─── Dataset entries ───
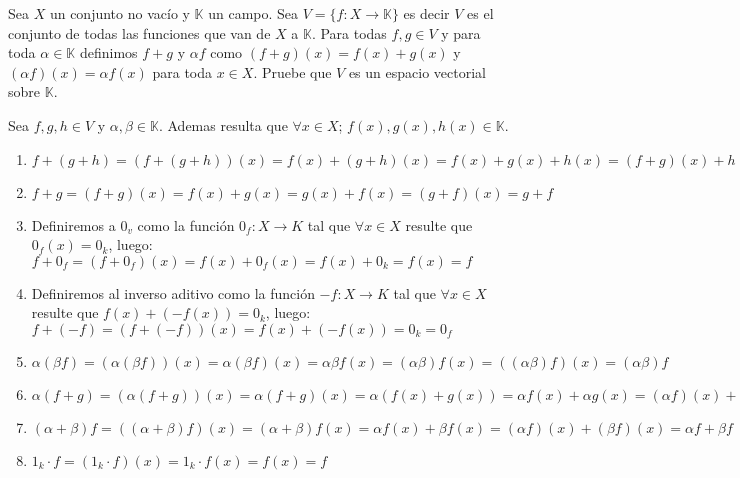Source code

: \documentclass[answers]{exam}
\begin{document}
\begin{questions}
	\question Sea $X$ un conjunto no vac\'io y $\mathbb{K}$ un campo. Sea $V=\{f : X \to \mathbb{K}\}$ es decir $V$ es el conjunto de todas las funciones que van de $X$ a $\mathbb{K}$. Para todas $f,g\in V$ y para toda $\alpha \in \mathbb{K}$ definimos $f+g$ y $\alpha f$ como $(f+g)(x)=f(x)+g(x)$ y $(\alpha f)(x)=\alpha f(x)$ para toda $x\in X$. Pruebe que $V$ es un espacio vectorial sobre $\mathbb{K}$.
	\begin{solution}
		Sea $f,g,h\in V$ y $\alpha,\beta\in \mathbb{K}$. Ademas resulta que $\forall x\in X$; $f(x),g(x),h(x)\in \mathbb{K}$.
		\begin{enumerate}[label=\roman*)]
			\item $f+(g+h)=(f+(g+h))(x)=f(x)+(g+h)(x)=f(x)+g(x)+h(x)=(f+g)(x)+h(x)=((f+g)+h)(x)=(f+g)+h$
			\item $f+g=(f+g)(x)=f(x)+g(x)=g(x)+f(x)=(g+f)(x)=g+f$
			\item Definiremos a $0_v$ como la funci\'on $0_f:X \to K$ tal que $\forall x\in X$ resulte que $0_f(x)=0_k$, luego:\\
			$f+0_f=(f+0_f)(x)=f(x)+0_f(x)=f(x)+0_k=f(x)=f$
			\item Definiremos al inverso aditivo como la funci\'on $-f:X\to K$ tal que $\forall x\in X$ resulte que $f(x)+(-f(x))=0_k$, luego: \\
			$f+(-f)=(f+(-f))(x)=f(x)+(-f(x))=0_k=0_f$
			\item $
				\alpha(\beta f)=(\alpha(\beta f))(x)=\alpha(\beta f)(x)=\alpha \beta f(x)=(\alpha \beta)f(x)=((\alpha \beta)f)(x)=(\alpha \beta)f
				$
			\item $
				\alpha(f+g)=(\alpha(f+g))(x)=\alpha(f+g)(x)=\alpha(f(x)+g(x))=\alpha f(x)+\alpha g(x)=(\alpha f)(x)+(\alpha g)(x)=\alpha f+\alpha g
				$
			\item $
				(\alpha+\beta)f=((\alpha+\beta)f)(x)=(\alpha+\beta)f(x)=\alpha f(x)+\beta f(x)=(\alpha f)(x)+(\beta f)(x)=\alpha f+\beta f
				$
			\item $
				1_k\cdot f=(1_k\cdot f)(x)=1_k\cdot f(x)=f(x)=f
				$
		\end{enumerate}
	\end{solution}


\end{questions}
\end{document}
───
## Work item
Set down the data above exactly as written. Omit the pictures.

## Exercise solution
Source code

: \documentclass[answers]{exam}
\begin{document}
\begin{questions}
	\question Sea $X$ un conjunto no vac\'io y $\mathbb{K}$ un campo. Sea $V=\{f : X \to \mathbb{K}\}$ es decir $V$ es el conjunto de todas las funciones que van de $X$ a $\mathbb{K}$. Para todas $f,g\in V$ y para toda $\alpha \in \mathbb{K}$ definimos $f+g$ y $\alpha f$ como $(f+g)(x)=f(x)+g(x)$ y $(\alpha f)(x)=\alpha f(x)$ para toda $x\in X$. Pruebe que $V$ es un espacio vectorial sobre $\mathbb{K}$.
	\begin{solution}
		Sea $f,g,h\in V$ y $\alpha,\beta\in \mathbb{K}$. Ademas resulta que $\forall x\in X$; $f(x),g(x),h(x)\in \mathbb{K}$.
		\begin{enumerate}[label=\roman*)]
			\item $f+(g+h)=(f+(g+h))(x)=f(x)+(g+h)(x)=f(x)+g(x)+h(x)=(f+g)(x)+h(x)=((f+g)+h)(x)=(f+g)+h$
			\item $f+g=(f+g)(x)=f(x)+g(x)=g(x)+f(x)=(g+f)(x)=g+f$
			\item Definiremos a $0_v$ como la funci\'on $0_f:X \to K$ tal que $\forall x\in X$ resulte que $0_f(x)=0_k$, luego:\\
			$f+0_f=(f+0_f)(x)=f(x)+0_f(x)=f(x)+0_k=f(x)=f$
			\item Definiremos al inverso aditivo como la funci\'on $-f:X\to K$ tal que $\forall x\in X$ resulte que $f(x)+(-f(x))=0_k$, luego: \\
			$f+(-f)=(f+(-f))(x)=f(x)+(-f(x))=0_k=0_f$
			\item $
				\alpha(\beta f)=(\alpha(\beta f))(x)=\alpha(\beta f)(x)=\alpha \beta f(x)=(\alpha \beta)f(x)=((\alpha \beta)f)(x)=(\alpha \beta)f
				$
			\item $
				\alpha(f+g)=(\alpha(f+g))(x)=\alpha(f+g)(x)=\alpha(f(x)+g(x))=\alpha f(x)+\alpha g(x)=(\alpha f)(x)+(\alpha g)(x)=\alpha f+\alpha g
				$
			\item $
				(\alpha+\beta)f=((\alpha+\beta)f)(x)=(\alpha+\beta)f(x)=\alpha f(x)+\beta f(x)=(\alpha f)(x)+(\beta f)(x)=\alpha f+\beta f
				$
			\item $
				1_k\cdot f=(1_k\cdot f)(x)=1_k\cdot f(x)=f(x)=f
				$
		\end{enumerate}
	\end{solution}


\end{questions}
\end{document}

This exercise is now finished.